What to work on
Give back exactly the lines of the material below, starting with the line with "High 21:34 |" and going on through the line with "and Its Variants".

Data for this task
· · · · ·

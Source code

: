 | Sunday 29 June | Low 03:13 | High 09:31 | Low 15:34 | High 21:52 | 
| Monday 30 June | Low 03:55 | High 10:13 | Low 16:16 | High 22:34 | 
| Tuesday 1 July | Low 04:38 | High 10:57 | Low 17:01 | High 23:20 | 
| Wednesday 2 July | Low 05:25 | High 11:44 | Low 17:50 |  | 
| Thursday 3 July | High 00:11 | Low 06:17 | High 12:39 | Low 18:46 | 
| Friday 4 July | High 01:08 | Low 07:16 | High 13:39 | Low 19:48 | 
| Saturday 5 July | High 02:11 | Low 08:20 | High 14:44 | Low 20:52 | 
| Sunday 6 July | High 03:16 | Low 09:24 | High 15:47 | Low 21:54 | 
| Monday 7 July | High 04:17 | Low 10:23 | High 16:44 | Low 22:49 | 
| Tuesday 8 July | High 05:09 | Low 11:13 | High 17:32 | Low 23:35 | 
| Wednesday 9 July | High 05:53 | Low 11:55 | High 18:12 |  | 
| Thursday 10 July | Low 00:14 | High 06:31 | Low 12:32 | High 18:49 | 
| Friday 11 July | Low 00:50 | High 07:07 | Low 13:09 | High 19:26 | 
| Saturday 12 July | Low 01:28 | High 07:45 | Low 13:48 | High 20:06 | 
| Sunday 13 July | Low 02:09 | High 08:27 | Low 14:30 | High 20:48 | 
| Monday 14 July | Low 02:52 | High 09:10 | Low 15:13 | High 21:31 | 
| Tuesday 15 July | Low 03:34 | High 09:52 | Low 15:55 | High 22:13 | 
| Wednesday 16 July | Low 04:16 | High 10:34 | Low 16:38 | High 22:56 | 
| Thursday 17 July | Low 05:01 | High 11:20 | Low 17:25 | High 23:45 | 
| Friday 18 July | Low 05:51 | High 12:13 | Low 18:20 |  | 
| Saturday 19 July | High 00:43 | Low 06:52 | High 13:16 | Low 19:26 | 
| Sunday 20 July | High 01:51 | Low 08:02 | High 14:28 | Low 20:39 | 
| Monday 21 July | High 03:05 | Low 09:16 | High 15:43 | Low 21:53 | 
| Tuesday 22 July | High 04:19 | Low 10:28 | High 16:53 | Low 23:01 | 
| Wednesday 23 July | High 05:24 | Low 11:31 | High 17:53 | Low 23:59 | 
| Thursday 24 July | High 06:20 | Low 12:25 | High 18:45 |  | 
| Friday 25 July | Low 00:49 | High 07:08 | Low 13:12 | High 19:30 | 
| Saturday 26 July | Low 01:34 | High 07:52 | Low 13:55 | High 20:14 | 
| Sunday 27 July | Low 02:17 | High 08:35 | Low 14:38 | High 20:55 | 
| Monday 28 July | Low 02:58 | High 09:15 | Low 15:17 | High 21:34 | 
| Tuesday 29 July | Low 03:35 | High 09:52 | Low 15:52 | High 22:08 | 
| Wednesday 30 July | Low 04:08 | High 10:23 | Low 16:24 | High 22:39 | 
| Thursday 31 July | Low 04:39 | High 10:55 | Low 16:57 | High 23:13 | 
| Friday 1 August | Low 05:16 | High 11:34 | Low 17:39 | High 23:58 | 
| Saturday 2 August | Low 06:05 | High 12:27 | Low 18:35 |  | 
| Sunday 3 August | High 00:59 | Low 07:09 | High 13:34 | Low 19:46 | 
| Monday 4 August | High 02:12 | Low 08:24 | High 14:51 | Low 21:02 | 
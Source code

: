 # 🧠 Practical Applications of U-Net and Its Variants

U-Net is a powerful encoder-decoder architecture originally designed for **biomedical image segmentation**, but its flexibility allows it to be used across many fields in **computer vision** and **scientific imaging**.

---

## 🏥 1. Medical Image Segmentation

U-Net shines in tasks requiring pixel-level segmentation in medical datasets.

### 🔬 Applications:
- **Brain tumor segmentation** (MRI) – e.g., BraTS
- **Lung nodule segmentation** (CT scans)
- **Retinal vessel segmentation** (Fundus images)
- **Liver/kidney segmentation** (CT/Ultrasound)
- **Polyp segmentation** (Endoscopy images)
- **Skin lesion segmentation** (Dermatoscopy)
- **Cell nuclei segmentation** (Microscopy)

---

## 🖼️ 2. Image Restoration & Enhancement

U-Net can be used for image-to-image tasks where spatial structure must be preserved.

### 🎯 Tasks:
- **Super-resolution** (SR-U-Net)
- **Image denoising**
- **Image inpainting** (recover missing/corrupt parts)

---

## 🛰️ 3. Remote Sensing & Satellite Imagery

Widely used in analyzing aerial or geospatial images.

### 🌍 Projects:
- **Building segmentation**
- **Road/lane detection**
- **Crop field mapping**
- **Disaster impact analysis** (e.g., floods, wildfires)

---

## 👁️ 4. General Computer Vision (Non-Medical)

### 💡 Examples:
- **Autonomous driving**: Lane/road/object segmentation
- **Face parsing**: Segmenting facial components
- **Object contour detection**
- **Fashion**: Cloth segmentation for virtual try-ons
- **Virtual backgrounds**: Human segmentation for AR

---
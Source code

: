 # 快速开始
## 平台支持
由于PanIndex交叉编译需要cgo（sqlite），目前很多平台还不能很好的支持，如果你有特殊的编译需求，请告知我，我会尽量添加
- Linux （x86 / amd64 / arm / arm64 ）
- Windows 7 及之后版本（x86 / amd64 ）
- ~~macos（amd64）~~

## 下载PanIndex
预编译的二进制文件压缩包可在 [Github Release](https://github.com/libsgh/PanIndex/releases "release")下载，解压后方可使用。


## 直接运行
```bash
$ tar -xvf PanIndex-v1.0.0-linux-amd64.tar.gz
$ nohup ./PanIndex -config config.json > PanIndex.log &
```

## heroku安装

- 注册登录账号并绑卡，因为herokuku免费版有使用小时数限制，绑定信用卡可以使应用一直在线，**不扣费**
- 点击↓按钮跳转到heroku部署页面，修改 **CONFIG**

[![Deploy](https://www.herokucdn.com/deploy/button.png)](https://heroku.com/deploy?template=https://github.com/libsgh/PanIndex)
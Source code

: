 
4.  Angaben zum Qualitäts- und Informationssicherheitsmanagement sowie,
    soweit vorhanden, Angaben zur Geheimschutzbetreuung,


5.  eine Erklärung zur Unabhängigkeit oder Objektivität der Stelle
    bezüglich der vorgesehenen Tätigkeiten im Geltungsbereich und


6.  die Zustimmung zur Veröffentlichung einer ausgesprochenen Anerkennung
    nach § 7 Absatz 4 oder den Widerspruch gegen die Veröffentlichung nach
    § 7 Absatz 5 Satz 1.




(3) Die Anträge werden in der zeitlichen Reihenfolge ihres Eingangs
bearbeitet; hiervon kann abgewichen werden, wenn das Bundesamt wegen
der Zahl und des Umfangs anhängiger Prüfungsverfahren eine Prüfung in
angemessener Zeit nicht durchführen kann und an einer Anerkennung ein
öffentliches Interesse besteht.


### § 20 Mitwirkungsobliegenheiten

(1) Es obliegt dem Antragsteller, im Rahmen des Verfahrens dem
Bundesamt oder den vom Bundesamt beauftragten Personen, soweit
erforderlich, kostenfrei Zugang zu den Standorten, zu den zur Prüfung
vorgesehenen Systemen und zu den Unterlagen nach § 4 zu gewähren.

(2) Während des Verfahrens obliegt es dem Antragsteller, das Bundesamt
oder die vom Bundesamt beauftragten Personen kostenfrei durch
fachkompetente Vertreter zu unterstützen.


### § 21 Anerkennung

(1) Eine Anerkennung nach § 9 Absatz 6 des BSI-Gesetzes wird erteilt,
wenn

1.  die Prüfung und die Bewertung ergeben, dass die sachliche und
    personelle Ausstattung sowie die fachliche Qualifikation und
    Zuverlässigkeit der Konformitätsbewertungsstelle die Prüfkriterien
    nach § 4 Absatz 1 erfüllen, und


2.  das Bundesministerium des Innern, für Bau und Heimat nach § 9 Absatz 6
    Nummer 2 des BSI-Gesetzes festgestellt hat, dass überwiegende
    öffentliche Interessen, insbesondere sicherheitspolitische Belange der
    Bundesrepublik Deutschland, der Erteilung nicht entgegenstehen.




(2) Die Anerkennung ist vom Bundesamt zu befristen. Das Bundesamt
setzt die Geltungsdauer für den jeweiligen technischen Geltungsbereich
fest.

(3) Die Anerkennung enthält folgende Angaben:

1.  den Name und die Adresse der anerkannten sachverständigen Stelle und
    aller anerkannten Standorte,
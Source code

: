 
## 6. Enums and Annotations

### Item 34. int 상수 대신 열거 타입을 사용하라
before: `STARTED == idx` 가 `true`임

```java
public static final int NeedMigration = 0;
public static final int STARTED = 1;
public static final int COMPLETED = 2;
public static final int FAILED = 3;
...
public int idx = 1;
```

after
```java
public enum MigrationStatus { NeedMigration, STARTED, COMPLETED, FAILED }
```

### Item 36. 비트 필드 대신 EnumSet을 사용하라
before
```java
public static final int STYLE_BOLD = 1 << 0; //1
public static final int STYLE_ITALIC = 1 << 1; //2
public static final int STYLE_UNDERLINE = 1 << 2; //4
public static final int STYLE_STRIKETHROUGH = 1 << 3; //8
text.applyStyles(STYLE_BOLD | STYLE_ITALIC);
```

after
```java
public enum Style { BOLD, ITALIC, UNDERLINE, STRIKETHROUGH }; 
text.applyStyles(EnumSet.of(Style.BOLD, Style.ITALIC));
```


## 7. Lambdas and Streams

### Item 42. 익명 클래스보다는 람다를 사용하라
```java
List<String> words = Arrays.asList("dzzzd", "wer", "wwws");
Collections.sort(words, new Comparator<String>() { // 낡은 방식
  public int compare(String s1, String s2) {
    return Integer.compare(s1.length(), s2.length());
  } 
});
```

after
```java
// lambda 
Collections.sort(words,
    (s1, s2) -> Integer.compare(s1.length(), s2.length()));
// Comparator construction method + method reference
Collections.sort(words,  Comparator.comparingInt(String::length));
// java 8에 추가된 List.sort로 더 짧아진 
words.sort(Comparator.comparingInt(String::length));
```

· · · · ·

Result
| Monday 28 July | Low 02:58 | High 09:15 | Low 15:17 | High 21:34 | 
| Tuesday 29 July | Low 03:35 | High 09:52 | Low 15:52 | High 22:08 | 
| Wednesday 30 July | Low 04:08 | High 10:23 | Low 16:24 | High 22:39 | 
| Thursday 31 July | Low 04:39 | High 10:55 | Low 16:57 | High 23:13 | 
| Friday 1 August | Low 05:16 | High 11:34 | Low 17:39 | High 23:58 | 
| Saturday 2 August | Low 06:05 | High 12:27 | Low 18:35 |  | 
| Sunday 3 August | High 00:59 | Low 07:09 | High 13:34 | Low 19:46 | 
| Monday 4 August | High 02:12 | Low 08:24 | High 14:51 | Low 21:02 | 
Source code

: # 🧠 Practical Applications of U-Net and Its Variants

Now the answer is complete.